Bajo un cielo azul y violáceo espectacular en la Ciudad Autónoma de Buenos Aires, cientos de miles de voces se alzaron en la marcha del 3 de junio convocada por el colectivo Ni Una Menos. Desde la Plaza del Congreso hasta la casa de la expresidenta Cristina Fernández de Kirchner, la marea feminista caminó con pasos firmes y corazones enardecidos, dejando en claro que la lucha por la igualdad, la justicia y la dignidad no dará ni un paso atrás.
El aire estaba cargado de consignas escritas a mano, cada una de ellas un grito de resistencia: "Que ser mujer no nos cueste la vida", "Más que proteger a tu hija, educá a tu hijo", "No aparecen muertas, nos están asesinando". Estas frases, sostenidas con orgullo y dolor por mujeres, disidencias y también hombres cis, formaron un mosaico de demandas urgentes y verdades incómodas.
El colectivo Ni Una Menos recordó con firmeza los nombres y rostros de las 3205 mujeres asesinadas en poco más de una década en Argentina. Cada paso dado en esta marcha fue un homenaje a esas vidas arrebatadas por la violencia machista. "Cada 31 horas un varón argentino se convierte en femicida", rezaba uno de los carteles que sobresalía entre la multitud.

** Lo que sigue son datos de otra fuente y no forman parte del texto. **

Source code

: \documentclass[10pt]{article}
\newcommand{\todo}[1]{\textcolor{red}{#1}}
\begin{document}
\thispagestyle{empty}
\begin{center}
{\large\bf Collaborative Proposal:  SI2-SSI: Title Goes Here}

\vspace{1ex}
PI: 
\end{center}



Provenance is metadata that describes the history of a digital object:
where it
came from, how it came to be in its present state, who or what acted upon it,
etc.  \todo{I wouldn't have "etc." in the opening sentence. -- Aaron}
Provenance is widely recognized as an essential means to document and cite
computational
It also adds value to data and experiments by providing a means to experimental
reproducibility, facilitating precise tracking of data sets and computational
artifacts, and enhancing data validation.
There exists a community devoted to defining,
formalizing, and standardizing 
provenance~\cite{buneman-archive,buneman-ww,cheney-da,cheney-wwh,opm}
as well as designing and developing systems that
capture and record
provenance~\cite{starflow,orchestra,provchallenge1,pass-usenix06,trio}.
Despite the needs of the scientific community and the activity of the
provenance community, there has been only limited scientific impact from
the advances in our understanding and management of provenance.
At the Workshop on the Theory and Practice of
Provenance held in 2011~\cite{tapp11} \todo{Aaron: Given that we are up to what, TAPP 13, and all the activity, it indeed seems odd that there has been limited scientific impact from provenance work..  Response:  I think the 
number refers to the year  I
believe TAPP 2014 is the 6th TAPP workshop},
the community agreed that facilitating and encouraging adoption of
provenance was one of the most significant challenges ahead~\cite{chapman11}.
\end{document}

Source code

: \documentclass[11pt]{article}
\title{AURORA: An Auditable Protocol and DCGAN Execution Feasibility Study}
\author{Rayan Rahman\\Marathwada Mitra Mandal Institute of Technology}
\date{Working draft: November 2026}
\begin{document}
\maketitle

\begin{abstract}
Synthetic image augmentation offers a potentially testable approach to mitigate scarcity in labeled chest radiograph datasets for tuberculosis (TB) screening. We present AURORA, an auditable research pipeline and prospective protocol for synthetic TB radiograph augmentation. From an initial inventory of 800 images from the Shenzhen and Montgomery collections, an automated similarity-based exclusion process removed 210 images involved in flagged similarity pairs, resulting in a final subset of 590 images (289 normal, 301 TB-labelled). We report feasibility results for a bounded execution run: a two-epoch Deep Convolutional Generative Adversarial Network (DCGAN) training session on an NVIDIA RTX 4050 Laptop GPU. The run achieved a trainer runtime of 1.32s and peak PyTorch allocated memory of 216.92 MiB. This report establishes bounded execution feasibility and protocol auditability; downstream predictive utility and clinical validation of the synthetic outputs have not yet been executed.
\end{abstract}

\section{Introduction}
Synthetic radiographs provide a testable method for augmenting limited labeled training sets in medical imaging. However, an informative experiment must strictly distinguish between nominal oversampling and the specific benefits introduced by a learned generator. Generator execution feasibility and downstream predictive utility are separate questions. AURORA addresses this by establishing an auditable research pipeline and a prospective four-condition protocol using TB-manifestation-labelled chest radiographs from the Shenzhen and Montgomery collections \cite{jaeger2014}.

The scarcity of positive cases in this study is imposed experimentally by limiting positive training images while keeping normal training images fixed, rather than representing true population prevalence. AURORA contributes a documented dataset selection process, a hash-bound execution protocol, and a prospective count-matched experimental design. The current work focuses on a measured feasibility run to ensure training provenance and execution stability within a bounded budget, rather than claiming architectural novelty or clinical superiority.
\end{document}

Una verdad que incomoda pero que pone el foco sobre lo verdaderamente importante: dejar de revictimizar a las denunciantes e incluso a las víctimas fatales de femicidio por sus propias muertes o sus vivencias de abuso.
La marcha no fue un acto de memoria y de reivindicación: "Harta de que llegar a casa nos cueste la vida", decía otro de los carteles. Las calles, iluminadas por velitas violetas, vinchas multicuolores y el glitter de las adolescentes que se reunieron en las inmediaciones de la Plaza de los Dos Congresos hacía un contraste directo con el verde militar y el azul marino que portaban oficiales de Gendarmería y Policía Federal que, armados con cascos y escudos rodeaban el Palacio Legislativo... una muestra clara del protocolo antipiquetes que fundó Patricia Bullrich pero que esta vez no se puso en marcha.
El documento final leído en el acto central no dejó lugar a dudas. Ni Una Menos exigió la liberación inmediata de Cristina Fernández de Kirchner y Milagro Sala, denunciando la persecución judicial y política que ambas enfrentan: "Rechazamos la utilización del Poder Judicial como herramienta de disciplinamiento", leyeron con voz firme la cantante Cazzu y la actriz Thelma Fardín.
El clímax llegó cuando las miles de personas reunidas frente a San José 1111 alzaron sus miradas hacia el balcón donde Cristina Fernández apareció para saludarlas. En ese instante, el frío de la noche se disolvió entre los aplausos y el fervor popular. Una pantalla gigante proyectaba el mensaje "Feminismo con Cristina"; además, "Cristina Presidenta", coreaban las gargantas de las más peronistas, unidas en un mismo latido.
Otro de los puntos centrales del documento leído durante la jornada fue el rechazo contundente al proyecto impulsado por la senadora Carolina Losada sobre las supuestas "falsas denuncias". El colectivo denunció que esta iniciativa busca blindar a abusadores y deslegitimar las voces de quienes se atreven a alzar su verdad. "No hay falsas denuncias, faltan denuncias", advirtieron desde el escenario con una determinación que se replicó en cada esquina.
El caso de la niña Arcoiris fue uno de los más mencionados durante la marcha: "¡Arcoiris con su mamá ya!", gritaban las manifestantes al unísono, exigiendo justicia para la pequeña separada de su madre por decisión del Poder Judicial de La Rioja, pese a las denuncias de abuso sexual contra su agresor. Las historias como esta son un recordatorio doloroso pero necesario: aún queda mucho por hacer para proteger a quienes más lo necesitan.
Las calles fueron testigos de una jornada histórica que demostró, una vez más, que el feminismo es un movimiento imparable. "Somos el grito de las que ya no están", proclamaban muchos carteles, mientras otras pedían reflexionar: "Cómo puede ser que un país grita más fuerte un gol que una injusticia".
La marcha del 3J fue también una declaración épica de resistencia colectiva. Fue el eco de generaciones enteras que luchan por sus derechos y el rugido de quienes no están dispuestas a retroceder ni un paso más. Porque como decía otro cartel: "Nos vamos a pasar tres pueblos y muchos más".
El mensaje fue claro: no habrá paz sin justicia. No habrá silencio frente a la violencia machista ni frente a la persecución política. El feminismo es revolución, es memoria, es presente y es futuro. Porque América Latina será toda feminista. Y porque no se dejará de luchar hasta que nunca más haya Ni Una Menos.